# WHAT TO PRODUCE
Find all lines below containing the string "verify" and return them.

Collected data:
--*--

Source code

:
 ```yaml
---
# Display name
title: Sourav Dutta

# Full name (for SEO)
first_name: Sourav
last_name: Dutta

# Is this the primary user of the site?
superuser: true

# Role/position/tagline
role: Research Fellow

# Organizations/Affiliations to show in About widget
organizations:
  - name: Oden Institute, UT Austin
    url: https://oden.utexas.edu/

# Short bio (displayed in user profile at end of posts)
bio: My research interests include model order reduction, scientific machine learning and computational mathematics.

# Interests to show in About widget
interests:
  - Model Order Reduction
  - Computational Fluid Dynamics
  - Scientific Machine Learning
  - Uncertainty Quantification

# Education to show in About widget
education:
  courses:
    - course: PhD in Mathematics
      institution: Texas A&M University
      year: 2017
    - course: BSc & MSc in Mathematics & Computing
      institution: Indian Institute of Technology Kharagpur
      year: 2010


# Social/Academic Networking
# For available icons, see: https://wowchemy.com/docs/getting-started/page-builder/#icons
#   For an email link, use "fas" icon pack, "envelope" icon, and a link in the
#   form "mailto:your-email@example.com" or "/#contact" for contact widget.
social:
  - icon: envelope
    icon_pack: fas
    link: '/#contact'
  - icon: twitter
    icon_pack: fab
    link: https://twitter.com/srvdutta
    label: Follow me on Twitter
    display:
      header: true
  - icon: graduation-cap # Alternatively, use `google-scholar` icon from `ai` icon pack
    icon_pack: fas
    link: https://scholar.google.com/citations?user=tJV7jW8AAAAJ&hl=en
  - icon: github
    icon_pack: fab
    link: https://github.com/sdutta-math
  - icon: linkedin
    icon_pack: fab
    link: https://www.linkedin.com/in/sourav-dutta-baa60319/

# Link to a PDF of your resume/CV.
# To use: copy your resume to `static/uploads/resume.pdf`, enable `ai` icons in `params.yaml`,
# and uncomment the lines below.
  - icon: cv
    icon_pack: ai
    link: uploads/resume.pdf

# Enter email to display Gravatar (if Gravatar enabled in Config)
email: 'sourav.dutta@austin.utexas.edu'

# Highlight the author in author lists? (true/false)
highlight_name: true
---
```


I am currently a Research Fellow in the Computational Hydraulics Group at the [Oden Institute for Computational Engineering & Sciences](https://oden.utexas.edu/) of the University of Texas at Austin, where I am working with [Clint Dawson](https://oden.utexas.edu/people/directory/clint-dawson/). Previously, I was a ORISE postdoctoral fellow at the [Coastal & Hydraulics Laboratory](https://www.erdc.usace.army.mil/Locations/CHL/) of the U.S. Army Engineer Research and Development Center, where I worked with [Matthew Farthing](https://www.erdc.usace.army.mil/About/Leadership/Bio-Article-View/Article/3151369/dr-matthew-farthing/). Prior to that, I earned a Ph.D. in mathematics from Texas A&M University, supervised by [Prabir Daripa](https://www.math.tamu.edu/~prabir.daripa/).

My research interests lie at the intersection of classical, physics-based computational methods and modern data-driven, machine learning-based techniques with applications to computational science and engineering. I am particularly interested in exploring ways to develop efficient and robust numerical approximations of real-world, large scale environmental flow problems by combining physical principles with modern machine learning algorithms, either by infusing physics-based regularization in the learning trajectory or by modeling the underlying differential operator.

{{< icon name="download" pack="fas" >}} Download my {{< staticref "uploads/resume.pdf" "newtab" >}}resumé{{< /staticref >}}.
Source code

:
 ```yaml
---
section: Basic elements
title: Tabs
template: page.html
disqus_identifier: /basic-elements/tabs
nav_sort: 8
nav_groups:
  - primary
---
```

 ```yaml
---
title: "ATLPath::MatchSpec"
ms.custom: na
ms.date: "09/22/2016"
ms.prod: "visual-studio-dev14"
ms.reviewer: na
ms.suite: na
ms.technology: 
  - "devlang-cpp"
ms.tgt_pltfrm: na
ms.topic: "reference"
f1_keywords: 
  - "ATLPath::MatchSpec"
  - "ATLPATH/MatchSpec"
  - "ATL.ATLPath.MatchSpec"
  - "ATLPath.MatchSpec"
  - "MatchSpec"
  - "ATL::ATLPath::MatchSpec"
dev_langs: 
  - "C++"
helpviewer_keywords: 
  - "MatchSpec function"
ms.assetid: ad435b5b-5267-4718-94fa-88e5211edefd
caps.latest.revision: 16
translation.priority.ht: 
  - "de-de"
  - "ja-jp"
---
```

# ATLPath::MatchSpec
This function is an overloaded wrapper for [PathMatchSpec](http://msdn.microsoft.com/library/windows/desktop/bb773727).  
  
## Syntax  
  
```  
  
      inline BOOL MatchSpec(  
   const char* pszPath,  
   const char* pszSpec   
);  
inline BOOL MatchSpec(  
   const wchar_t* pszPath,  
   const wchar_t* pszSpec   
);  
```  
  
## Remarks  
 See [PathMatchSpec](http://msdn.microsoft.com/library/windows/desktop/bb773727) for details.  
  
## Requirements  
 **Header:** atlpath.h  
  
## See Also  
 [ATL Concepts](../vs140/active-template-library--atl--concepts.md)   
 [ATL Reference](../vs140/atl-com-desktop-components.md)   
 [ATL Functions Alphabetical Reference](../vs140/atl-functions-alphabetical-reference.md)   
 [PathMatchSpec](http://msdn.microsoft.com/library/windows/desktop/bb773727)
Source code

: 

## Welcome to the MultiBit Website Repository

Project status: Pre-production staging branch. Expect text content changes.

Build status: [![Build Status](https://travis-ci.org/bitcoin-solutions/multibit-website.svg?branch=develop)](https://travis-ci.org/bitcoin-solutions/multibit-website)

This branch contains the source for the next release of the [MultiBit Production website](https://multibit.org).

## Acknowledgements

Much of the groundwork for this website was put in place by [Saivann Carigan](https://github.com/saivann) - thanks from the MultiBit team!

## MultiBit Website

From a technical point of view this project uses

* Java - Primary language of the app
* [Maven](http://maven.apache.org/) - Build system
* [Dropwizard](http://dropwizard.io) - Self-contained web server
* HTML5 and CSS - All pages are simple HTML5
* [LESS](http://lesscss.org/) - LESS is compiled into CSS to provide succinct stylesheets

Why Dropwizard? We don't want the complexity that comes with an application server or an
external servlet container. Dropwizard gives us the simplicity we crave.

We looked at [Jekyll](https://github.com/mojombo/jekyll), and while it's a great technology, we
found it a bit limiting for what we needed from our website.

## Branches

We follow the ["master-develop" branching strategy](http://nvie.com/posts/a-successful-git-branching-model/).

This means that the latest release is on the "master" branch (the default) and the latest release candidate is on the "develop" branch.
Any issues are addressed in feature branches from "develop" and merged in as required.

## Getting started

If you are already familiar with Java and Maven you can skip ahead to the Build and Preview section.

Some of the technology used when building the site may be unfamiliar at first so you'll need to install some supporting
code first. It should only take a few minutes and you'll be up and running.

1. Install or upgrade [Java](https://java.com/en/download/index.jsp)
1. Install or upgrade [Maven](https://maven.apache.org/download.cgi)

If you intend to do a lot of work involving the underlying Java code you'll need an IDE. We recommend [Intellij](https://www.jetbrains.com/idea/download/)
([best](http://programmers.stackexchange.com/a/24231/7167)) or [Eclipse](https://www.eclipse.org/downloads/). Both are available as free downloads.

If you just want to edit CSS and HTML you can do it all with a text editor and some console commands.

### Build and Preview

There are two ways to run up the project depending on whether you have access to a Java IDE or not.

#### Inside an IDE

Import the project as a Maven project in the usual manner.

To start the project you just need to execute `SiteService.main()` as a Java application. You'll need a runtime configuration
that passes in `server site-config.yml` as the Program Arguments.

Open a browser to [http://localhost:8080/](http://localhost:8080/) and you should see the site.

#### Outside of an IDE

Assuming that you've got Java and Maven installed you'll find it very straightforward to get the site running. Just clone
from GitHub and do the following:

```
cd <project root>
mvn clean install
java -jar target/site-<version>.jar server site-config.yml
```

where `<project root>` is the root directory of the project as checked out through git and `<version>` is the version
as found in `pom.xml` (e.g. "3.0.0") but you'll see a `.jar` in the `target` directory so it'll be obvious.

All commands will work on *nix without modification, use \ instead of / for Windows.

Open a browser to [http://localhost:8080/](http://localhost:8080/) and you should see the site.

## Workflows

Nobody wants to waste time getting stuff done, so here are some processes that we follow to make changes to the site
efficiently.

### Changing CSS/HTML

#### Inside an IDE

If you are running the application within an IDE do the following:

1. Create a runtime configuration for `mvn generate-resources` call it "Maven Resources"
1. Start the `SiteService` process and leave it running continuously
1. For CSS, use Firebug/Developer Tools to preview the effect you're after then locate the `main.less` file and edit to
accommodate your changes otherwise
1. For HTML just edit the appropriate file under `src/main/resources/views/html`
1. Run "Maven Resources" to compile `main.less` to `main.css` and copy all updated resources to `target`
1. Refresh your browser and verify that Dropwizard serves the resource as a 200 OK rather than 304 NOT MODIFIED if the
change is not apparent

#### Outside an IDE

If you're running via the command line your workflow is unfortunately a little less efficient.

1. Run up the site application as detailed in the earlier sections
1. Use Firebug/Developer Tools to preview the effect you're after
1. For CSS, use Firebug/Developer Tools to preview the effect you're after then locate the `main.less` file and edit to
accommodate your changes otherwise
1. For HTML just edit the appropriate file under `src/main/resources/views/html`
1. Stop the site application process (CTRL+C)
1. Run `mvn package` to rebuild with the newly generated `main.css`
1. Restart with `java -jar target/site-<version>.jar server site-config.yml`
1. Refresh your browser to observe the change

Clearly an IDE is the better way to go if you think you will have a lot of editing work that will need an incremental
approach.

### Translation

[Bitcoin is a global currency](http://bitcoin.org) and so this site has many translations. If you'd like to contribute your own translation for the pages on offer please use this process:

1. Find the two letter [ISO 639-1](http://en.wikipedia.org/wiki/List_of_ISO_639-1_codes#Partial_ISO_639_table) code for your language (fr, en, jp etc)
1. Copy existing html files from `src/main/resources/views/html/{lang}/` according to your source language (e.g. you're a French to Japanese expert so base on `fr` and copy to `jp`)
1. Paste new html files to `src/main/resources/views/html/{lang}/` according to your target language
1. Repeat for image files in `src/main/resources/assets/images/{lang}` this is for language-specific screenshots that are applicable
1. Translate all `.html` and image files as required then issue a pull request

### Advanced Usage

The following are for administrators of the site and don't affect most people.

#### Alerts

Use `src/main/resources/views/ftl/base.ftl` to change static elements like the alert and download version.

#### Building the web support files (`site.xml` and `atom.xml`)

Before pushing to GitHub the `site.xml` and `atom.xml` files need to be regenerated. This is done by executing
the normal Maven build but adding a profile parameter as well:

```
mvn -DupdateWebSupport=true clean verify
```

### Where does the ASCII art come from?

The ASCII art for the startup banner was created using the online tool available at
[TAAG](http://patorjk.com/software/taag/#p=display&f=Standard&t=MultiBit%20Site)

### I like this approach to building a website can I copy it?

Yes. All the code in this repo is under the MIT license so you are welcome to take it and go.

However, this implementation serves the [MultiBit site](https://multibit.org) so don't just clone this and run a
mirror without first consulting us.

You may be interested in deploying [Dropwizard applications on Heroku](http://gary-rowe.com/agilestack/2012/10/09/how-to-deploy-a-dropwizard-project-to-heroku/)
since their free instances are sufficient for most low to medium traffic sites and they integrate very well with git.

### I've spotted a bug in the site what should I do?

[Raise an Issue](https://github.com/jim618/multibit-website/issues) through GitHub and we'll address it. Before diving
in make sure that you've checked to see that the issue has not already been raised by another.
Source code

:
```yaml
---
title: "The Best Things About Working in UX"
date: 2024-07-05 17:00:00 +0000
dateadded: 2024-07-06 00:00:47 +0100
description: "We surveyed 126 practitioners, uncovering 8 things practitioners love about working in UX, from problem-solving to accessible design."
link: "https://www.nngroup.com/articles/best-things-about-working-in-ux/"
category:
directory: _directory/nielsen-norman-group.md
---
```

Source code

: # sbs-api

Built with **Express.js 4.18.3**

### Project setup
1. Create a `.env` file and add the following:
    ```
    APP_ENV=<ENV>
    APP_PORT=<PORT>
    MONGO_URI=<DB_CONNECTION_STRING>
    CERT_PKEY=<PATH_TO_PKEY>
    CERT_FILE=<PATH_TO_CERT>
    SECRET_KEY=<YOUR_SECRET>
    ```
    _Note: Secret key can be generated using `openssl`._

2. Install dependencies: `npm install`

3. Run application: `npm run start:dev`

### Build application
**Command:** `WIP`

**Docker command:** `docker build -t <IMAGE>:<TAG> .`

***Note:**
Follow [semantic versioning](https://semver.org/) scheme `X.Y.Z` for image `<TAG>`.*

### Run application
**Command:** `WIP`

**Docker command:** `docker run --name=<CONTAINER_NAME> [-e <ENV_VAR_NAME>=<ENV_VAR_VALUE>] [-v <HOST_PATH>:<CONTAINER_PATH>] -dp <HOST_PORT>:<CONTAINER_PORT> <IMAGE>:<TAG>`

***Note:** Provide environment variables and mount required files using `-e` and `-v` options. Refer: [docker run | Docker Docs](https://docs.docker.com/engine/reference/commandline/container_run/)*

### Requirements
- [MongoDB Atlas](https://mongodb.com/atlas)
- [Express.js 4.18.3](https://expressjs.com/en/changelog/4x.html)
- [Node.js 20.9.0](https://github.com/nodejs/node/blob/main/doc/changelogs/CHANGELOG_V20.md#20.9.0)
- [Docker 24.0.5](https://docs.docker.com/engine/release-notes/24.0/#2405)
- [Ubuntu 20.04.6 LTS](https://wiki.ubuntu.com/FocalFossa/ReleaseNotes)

--*--

# SOLUTION
1. Refresh your browser and verify that Dropwizard serves the resource as a 200 OK rather than 304 NOT MODIFIED if the
mvn -DupdateWebSupport=true clean verify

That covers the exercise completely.